The track inspection robot system is primarily designed to detect defects such as cracks, wear, and loose bolts in track structures. Hongbo et al. 6 located the fastener area based on grayscale and gradient features, extracted the track image harr features, and used the Adaboost algorithm 7 to judge and divide the fastener images, but the detection results were easily affected by lighting. Fan et al. 8 extracted HOG features from fastener images, trained a support vector machine (SVM) classifier to identify fastener images, and improved the detection rate, but this method requires high positioning accuracy for fastener images. Biswas et al. 9 extracted track images using Shi-Tomasi and Harris-Stephen fusion features, and classified and identified fasteners using an improved SVM, achieving a detection success rate of 81.25%. Manikandan et al. 10 combined local binary pattern features, grayscale co-occurrence matrix features, and discrete wavelet transform as image features, and used decision trees for fastener recognition and classification, but only for track crack detection. Han et al. 11 adopted a top-down approach, utilizing edge density maps and the RANSAC algorithm 12 to perform coarse localization of the fastener region, and then used support vector regression (SVR) to determine fastener missing, achieving a fastener detection success rate of 85.6%.
Deep learning-based track image detection methods can extract more generalized track image features, offering higher algorithm robustness and detection accuracy. The first type is a second-order detection network for target localization and classification. This type of network first generates a series of candidate regions as detection target samples and feature information, and then predicts the localization information and region classification of the targets. 13 Chen et al. 14 used a material classification and semantic segmentation algorithm based on deep convolutional neural networks (CNN) to achieve a material classification accuracy of 93.35%. Due to the limited number of defective samples in track images, Gibert 15 applied multiple detectors such as SVM and CNN in a multi-task learning framework to improve detection accuracy. Compared with traditional feature analysis techniques, this approach achieved better generalization detection performance and improved detection efficiency. Wei et al. 16 used the Fast R-CNN method to identify and detect defects in track images, but the detection error was relatively high. Aydin et al. 17 utilized CNN and restricted Boltzmann machines 18 to extract edge features and texture features from track fastener images, then performed feature fusion, and finally detected defects using the Mahalanobis distance similarity measurement method, achieving a fastener defect detection rate of 85.06%.

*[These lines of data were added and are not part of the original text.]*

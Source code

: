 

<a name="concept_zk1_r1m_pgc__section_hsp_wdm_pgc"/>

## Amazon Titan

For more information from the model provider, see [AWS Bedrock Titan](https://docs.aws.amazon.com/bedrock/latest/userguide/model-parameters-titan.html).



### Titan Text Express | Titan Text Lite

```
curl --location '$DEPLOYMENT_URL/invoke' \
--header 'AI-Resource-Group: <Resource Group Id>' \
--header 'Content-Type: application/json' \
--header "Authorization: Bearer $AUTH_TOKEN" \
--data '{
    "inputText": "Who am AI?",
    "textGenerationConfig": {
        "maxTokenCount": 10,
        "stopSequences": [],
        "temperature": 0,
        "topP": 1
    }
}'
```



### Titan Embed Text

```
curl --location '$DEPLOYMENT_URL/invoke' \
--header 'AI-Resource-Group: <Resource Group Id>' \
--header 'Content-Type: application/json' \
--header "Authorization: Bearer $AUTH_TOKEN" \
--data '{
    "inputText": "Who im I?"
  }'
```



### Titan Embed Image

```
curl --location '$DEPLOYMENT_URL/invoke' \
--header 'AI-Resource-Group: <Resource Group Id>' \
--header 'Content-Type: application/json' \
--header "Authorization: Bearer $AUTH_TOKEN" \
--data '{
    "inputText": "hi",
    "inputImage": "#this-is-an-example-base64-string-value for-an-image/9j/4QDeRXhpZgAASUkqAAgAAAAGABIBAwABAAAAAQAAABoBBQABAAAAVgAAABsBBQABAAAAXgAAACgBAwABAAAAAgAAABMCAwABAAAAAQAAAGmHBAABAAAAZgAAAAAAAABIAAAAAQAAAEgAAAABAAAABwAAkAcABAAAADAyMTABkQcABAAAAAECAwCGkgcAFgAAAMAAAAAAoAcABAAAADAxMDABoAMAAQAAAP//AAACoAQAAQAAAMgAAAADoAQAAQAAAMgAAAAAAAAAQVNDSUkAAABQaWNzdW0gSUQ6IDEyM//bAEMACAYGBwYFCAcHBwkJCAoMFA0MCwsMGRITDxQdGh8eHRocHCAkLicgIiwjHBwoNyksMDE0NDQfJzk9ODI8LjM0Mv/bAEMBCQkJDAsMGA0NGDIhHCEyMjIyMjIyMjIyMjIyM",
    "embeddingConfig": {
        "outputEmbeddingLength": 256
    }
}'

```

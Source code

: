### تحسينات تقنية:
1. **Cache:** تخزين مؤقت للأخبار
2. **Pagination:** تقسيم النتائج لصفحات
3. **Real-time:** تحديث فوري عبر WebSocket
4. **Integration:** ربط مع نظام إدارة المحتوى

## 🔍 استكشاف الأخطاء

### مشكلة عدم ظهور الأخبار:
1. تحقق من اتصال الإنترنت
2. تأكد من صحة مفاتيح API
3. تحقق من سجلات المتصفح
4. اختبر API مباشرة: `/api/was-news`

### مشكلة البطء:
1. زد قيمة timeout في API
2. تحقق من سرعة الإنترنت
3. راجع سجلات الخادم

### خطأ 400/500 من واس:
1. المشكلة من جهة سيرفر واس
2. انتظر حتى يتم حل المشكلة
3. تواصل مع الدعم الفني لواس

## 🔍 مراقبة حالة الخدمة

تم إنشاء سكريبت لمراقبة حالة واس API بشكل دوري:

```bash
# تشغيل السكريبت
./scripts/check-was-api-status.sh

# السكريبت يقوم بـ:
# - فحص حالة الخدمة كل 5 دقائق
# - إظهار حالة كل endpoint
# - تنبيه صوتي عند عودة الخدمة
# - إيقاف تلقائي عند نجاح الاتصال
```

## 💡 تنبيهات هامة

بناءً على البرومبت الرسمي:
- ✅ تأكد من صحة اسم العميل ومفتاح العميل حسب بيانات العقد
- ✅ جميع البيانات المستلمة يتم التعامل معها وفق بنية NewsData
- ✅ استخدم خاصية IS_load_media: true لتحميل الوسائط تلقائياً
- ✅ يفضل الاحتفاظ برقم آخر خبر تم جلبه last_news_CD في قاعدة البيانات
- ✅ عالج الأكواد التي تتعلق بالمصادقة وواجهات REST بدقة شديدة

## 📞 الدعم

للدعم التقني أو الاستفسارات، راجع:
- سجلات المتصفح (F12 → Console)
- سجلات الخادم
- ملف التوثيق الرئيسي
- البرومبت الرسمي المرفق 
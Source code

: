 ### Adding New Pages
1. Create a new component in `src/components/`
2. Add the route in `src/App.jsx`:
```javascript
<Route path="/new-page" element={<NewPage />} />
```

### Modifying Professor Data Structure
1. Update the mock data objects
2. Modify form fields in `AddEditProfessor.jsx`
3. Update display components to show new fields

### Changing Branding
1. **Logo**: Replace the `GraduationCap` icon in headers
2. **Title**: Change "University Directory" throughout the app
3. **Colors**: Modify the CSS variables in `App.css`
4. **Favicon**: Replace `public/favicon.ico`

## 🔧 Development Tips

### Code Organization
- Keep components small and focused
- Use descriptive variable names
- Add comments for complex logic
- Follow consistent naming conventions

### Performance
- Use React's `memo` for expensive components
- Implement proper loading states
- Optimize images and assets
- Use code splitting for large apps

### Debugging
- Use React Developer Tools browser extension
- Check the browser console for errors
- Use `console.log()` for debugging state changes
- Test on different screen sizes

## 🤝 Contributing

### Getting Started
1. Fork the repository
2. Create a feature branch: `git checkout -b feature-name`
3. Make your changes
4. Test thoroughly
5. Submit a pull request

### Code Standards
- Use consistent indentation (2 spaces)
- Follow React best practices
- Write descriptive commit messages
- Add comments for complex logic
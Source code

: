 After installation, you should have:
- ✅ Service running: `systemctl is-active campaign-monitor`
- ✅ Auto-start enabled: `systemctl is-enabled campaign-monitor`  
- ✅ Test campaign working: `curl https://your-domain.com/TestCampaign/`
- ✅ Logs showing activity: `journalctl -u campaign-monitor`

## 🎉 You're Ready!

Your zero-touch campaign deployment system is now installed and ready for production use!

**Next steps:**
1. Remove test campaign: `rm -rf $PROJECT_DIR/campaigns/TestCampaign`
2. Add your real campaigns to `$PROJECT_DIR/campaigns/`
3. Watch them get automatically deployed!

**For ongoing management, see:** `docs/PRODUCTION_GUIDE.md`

The second type integrates target detection and localization into a unified detection network. This type of network generally does not require the generation of candidate regions, but instead converts the detection targets into regression problems for processing, and directly predicts the detection target bounding boxes and category information through the network. Guo et al. 19 proposed a track image detection method based on the Transformer architecture, which achieved crack detection accuracy of 86.93% through an encoder and decoder structure. Brintha et al. 20 trained YOLO as a deep learning model using the Darknet-53 prediction structure to improve the network’s classification and recognition capabilities, achieving an average detection success rate of 87.08%. Cai et al. 21 used a residual CNN structure and introduced visual image color mixing enhancement technology to improve detection speed.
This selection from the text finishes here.